Le Preferenze, da tutti invocate, non sono sufficienti per reintrodurre una  democrazia compiuta in Italia e possono nascondere qualche insidia, se introdotte in un Sistema elettorale basato su Circoscrizioni plurinominali di grandi dimensioni.

Il dibattito sul finanziamento pubblico dei partiti è più che mai aperto. Il confronto tra chi vuole abolirlo (lo avevamo già fatto con un referendum!) e chi vuole mantenerlo (dopo la reintroduzione mascherata da rimborsi elettorali) si arricchisce di nuovi contributi. Su L’Espresso, il direttore Bruno Manfellotto si domanda: “ Ma è davvero una buona idea togliere tutti i soldi ai partiti?” e risponde che “abolirlo del tutto sarebbe un errore colossale”. Il direttore ci ricorda anche che “In tutta Europa non c’è democrazia che non abbia una qualche forma di sostegno pubblico”. Riporta le cifre che si spendono in Francia e Spagna, di poco inferiori a quelle italiane, e in Germania, tre volte tanto i sussidi nostrani.
     Il direttore de L’Espresso spiega, infine, che senza i soldi pubblici potrebbe affacciarsi alla politica solo chi ne ha tanti di propri, chi ha il favore delle lobby e dei potentati, chi può pagarsi una costosa campagna elettorale. Tali preoccupazioni sono state espresse più volte, soprattutto dai partiti del centro sinistra, dalle compagini minori e da quanti ambivano a entrare nelle istituzioni con una nuova formazione. Il problema esiste ed è serio in una democrazia che voglia continuare a essere tale e magari anche consolidarsi, raggiungere gradi superiori di attuazione.
     E’ possibile che non ci siano ancora le condizioni per abolire del tutto il sostegno pubblico al sistema politico che assicura la democrazia.
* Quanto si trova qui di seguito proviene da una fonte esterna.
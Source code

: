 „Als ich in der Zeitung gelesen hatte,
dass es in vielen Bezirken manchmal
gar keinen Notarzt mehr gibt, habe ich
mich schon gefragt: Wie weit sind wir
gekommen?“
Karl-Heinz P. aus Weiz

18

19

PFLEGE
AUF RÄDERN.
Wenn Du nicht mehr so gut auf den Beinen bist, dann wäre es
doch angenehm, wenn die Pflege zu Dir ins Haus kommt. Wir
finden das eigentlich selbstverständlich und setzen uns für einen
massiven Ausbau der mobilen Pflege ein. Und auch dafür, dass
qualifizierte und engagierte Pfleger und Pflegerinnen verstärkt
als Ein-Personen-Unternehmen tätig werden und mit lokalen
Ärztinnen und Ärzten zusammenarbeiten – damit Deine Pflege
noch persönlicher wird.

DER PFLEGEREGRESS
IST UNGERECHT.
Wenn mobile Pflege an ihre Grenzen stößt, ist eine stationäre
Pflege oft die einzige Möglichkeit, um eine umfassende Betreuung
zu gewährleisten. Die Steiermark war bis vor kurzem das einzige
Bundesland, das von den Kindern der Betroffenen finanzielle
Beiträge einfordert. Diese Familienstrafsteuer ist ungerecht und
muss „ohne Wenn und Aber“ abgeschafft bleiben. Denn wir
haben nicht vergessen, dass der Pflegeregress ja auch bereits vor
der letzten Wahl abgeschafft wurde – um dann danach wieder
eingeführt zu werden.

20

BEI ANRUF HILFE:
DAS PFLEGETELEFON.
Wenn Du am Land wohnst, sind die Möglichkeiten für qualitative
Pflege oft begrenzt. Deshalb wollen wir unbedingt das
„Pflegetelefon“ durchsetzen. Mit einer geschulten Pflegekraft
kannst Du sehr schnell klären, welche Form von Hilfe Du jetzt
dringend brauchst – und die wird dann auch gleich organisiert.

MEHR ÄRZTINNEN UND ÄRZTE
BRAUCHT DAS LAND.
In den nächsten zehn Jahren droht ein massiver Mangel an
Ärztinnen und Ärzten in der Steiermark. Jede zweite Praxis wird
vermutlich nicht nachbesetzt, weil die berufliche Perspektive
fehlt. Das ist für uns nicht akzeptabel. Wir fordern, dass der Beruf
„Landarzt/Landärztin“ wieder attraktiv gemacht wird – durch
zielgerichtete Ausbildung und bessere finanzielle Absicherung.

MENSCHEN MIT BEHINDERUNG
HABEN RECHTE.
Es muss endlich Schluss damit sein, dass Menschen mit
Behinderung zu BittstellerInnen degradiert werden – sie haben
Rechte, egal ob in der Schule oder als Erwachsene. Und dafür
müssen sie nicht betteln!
Ma il tempo delle generose e incontrollate elargizioni di denaro pubblico ad associazioni private (tali sono i partiti) è ormai scaduto. Oltre alle “leggi chiare e controlli ferrei” invocati, direi che ci sono tutte le premesse per una drastica riduzione di finanziamenti e rimborsi ai partiti, alla politica in genere e ai politici di ogni ordine e grado.  Si pensi solo al potenziale già espresso e ancora da espandere dei nuovi media per la comunicazione, la consultazione, l’aggregazione politica e per forme di democrazia diretta. Il tutto a costi ridottissimi rispetto alle modalità tradizionali.
     In ogni caso, le maggiori garanzie di accesso alla politica, per tutti e non solo per chi ha grandi risorse finanziarie e mediatiche, le può offrire solo un adeguato Sistema elettorale. E così pure una drastica riduzione dei costi per le campagne elettorali, dei partiti e dei singoli candidati. Ingenti somme per la propaganda sono necessarie con i Sistemi elettorali che prevedono grandi circoscrizioni con l’elezione di più candidati. Ingentissime, poi, sono le somme da spendere per prevalere in un “Sistema plurinominale, applicato a un collegio unico nazionale”, l’attuale metodo di elezione per la Camera in Italia. Con questo sistema prevarrà sempre chi ha molti mezzi e grande visibilità/notorietà (non necessariamente connesse alle capacità politiche o amministrative).
     Con i collegi elettorali piccoli e compatti (e conseguentemente uninominali) un candidato noto e apprezzato in ambito locale (per la sua vicenda amministrativa, politica, professionale, associativa, culturale, …) può spuntarla con modestissime spese anche nei confronti di “potenti e paracadutati”. E’ successo in molti casi al tempo del “Mattarellum” che prevedeva l’elezione del 75 per cento dei deputati in collegi uninominali. Questa valenza, veramente democratica e anti-oligarchica, ha decretato la fine di quel sistema elettorale che non ha trovato paladini né a destra né a sinistra.
     Si rifletta sul fatto che non solo il Sistema maggioritario a un turno anglosassone e quello a doppio turno francese si basano su collegi uninominali e quindi di piccole dimensioni, ma, addirittura, nel Sistema proporzionale tedesco la metà dei deputati, 299, viene eletta in altrettanti collegi uninominali e l’altra metà attraverso il voto alle liste di partito nel Collegio unico nazionale. Anche in Spagna e Svizzera sono in vigore dei Sistemi proporzionali corretti, proprio mediante la riduzione delle Circoscrizioni. Per quanto sopra si può ritenere che l’adozione dei Collegi uninominali o di Circoscrizioni elettorali di ampiezza ridotta siano un elemento fondamentale per la reintroduzione della democrazia in Italia dopo la sospensione de facto attuata con il Porcellum.
     Infine, bisogna considerare che le Preferenze, da tutti invocate, non sono sufficienti per reintrodurre una  democrazia compiuta in Italia e possono nascondere qualche insidia se introdotte in un Sistema elettorale basato su circoscrizioni plurinominali di grandi dimensioni. Se, per esempio, si volesse modificare la legge attuale introducendo le preferenze e mantenendo il “Collegio unico nazionale” per la Camera e i “Macrocollegi plurinominali per il Senato” cambierebbe ben poco. Continuerebbero, infatti, a prevalere  potenti, potentati e paracadutati, anche a scapito dei competenti, perché i costi per una campagna elettorale, su scala nazionale, sono inavvicinabili per i candidati e i cittadini normali.
                                                                                              umuzzatti@gmail.com

venerdì 17 maggio 2013

LEZIONI AMERICANE, IL LAVORO ITALIANO NEGLI U.S.A.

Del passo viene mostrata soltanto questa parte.